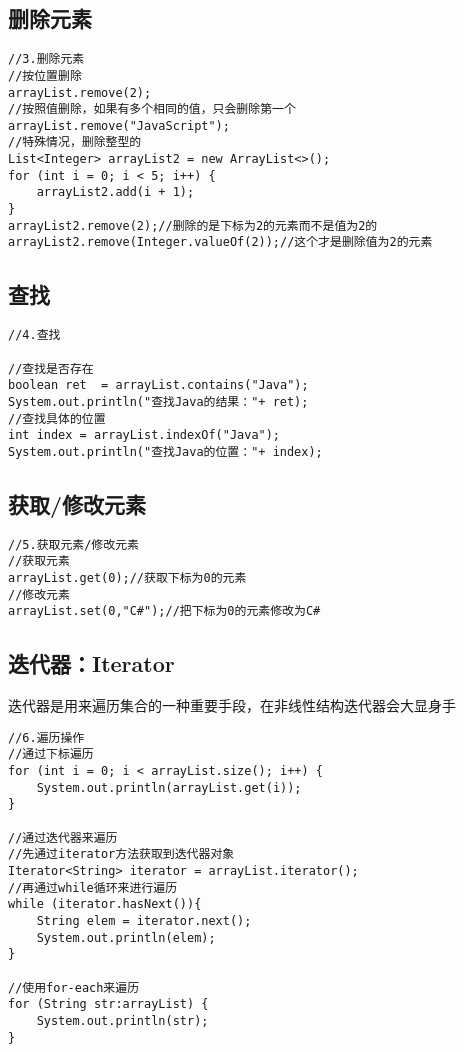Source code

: \documentclass[a4paper]{report}
\begin{document}
\subsection{删除元素}
\begin{lstlisting}
//3.删除元素
//按位置删除
arrayList.remove(2);
//按照值删除，如果有多个相同的值，只会删除第一个
arrayList.remove("JavaScript");
//特殊情况，删除整型的
List<Integer> arrayList2 = new ArrayList<>();
for (int i = 0; i < 5; i++) {
    arrayList2.add(i + 1);
}
arrayList2.remove(2);//删除的是下标为2的元素而不是值为2的
arrayList2.remove(Integer.valueOf(2));//这个才是删除值为2的元素
\end{lstlisting}
\subsection{查找}
\begin{lstlisting}
//4.查找

//查找是否存在
boolean ret  = arrayList.contains("Java");
System.out.println("查找Java的结果："+ ret);
//查找具体的位置
int index = arrayList.indexOf("Java");
System.out.println("查找Java的位置："+ index);
\end{lstlisting}
\subsection{获取/修改元素}
\begin{lstlisting}
//5.获取元素/修改元素
//获取元素
arrayList.get(0);//获取下标为0的元素
//修改元素
arrayList.set(0,"C#");//把下标为0的元素修改为C#
\end{lstlisting}
\subsection{迭代器：Iterator}
迭代器是用来遍历集合的一种重要手段，在非线性结构迭代器会大显身手
\begin{lstlisting}
//6.遍历操作
//通过下标遍历
for (int i = 0; i < arrayList.size(); i++) {
    System.out.println(arrayList.get(i));
}

//通过迭代器来遍历
//先通过iterator方法获取到迭代器对象
Iterator<String> iterator = arrayList.iterator();
//再通过while循环来进行遍历
while (iterator.hasNext()){
    String elem = iterator.next();
    System.out.println(elem);
}

//使用for-each来遍历
for (String str:arrayList) {
    System.out.println(str);
}
\end{lstlisting}
\end{document}
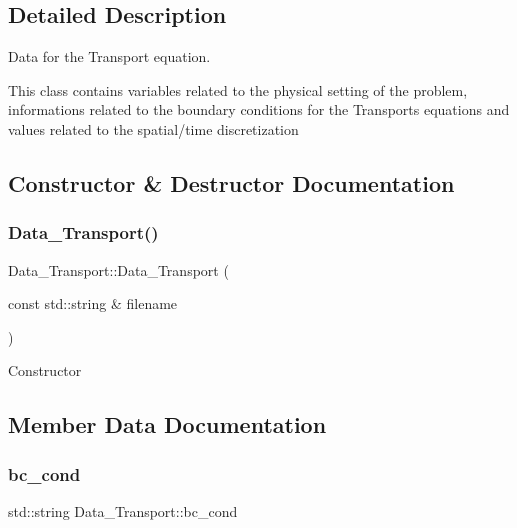 \subsection{Detailed Description}
Data for the Transport equation. 

This class contains variables related to the physical setting of the problem, informations related to the boundary conditions for the Transport\textquotesingle{}s equations and values related to the spatial/time discretization 

\subsection{Constructor \& Destructor Documentation}
\mbox{\label{classData__Transport_a32766e6d540e05d518c9de22c00dc290}} 
\subsubsection{\texorpdfstring{Data\+\_\+\+Transport()}{Data\_Transport()}}
{\footnotesize\ttfamily Data\+\_\+\+Transport\+::\+Data\+\_\+\+Transport (\begin{DoxyParamCaption}\item[{const std\+::string \&}]{filename }\end{DoxyParamCaption})\hspace{0.3cm}{\ttfamily [explicit]}}

Constructor 

\subsection{Member Data Documentation}
\mbox{\label{classData__Transport_a72f6bee03d1aa06b11004640e3d60ec1}} 
\subsubsection{\texorpdfstring{bc\+\_\+cond}{bc\_cond}}
{\footnotesize\ttfamily std\+::string Data\+\_\+\+Transport\+::bc\+\_\+cond}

**Task goal:**
Your job is to copy every entry exactly. Omit the pictures.

**Problem solution:**
Source code

: \documentclass[a4paper]{report}
\begin{document}
\subsection{删除元素}
\begin{lstlisting}
//3.删除元素
//按位置删除
arrayList.remove(2);
//按照值删除，如果有多个相同的值，只会删除第一个
arrayList.remove("JavaScript");
//特殊情况，删除整型的
List<Integer> arrayList2 = new ArrayList<>();
for (int i = 0; i < 5; i++) {
    arrayList2.add(i + 1);
}
arrayList2.remove(2);//删除的是下标为2的元素而不是值为2的
arrayList2.remove(Integer.valueOf(2));//这个才是删除值为2的元素
\end{lstlisting}
\subsection{查找}
\begin{lstlisting}
//4.查找

//查找是否存在
boolean ret  = arrayList.contains("Java");
System.out.println("查找Java的结果："+ ret);
//查找具体的位置
int index = arrayList.indexOf("Java");
System.out.println("查找Java的位置："+ index);
\end{lstlisting}
\subsection{获取/修改元素}
\begin{lstlisting}
//5.获取元素/修改元素
//获取元素
arrayList.get(0);//获取下标为0的元素
//修改元素
arrayList.set(0,"C#");//把下标为0的元素修改为C#
\end{lstlisting}
\subsection{迭代器：Iterator}
迭代器是用来遍历集合的一种重要手段，在非线性结构迭代器会大显身手
\begin{lstlisting}
//6.遍历操作
//通过下标遍历
for (int i = 0; i < arrayList.size(); i++) {
    System.out.println(arrayList.get(i));
}

//通过迭代器来遍历
//先通过iterator方法获取到迭代器对象
Iterator<String> iterator = arrayList.iterator();
//再通过while循环来进行遍历
while (iterator.hasNext()){
    String elem = iterator.next();
    System.out.println(elem);
}

//使用for-each来遍历
for (String str:arrayList) {
    System.out.println(str);
}
\end{lstlisting}
\end{document}
 \subsection{Detailed Description}
Data for the Transport equation. 

This class contains variables related to the physical setting of the problem, informations related to the boundary conditions for the Transport\textquotesingle{}s equations and values related to the spatial/time discretization 

\subsection{Constructor \& Destructor Documentation}
\mbox{\label{classData__Transport_a32766e6d540e05d518c9de22c00dc290}} 
\subsubsection{\texorpdfstring{Data\+\_\+\+Transport()}{Data\_Transport()}}
{\footnotesize\ttfamily Data\+\_\+\+Transport\+::\+Data\+\_\+\+Transport (\begin{DoxyParamCaption}\item[{const std\+::string \&}]{filename }\end{DoxyParamCaption})\hspace{0.3cm}{\ttfamily [explicit]}}

Constructor 

\subsection{Member Data Documentation}
\mbox{\label{classData__Transport_a72f6bee03d1aa06b11004640e3d60ec1}} 
\subsubsection{\texorpdfstring{bc\+\_\+cond}{bc\_cond}}
{\footnotesize\ttfamily std\+::string Data\+\_\+\+Transport\+::bc\+\_\+cond}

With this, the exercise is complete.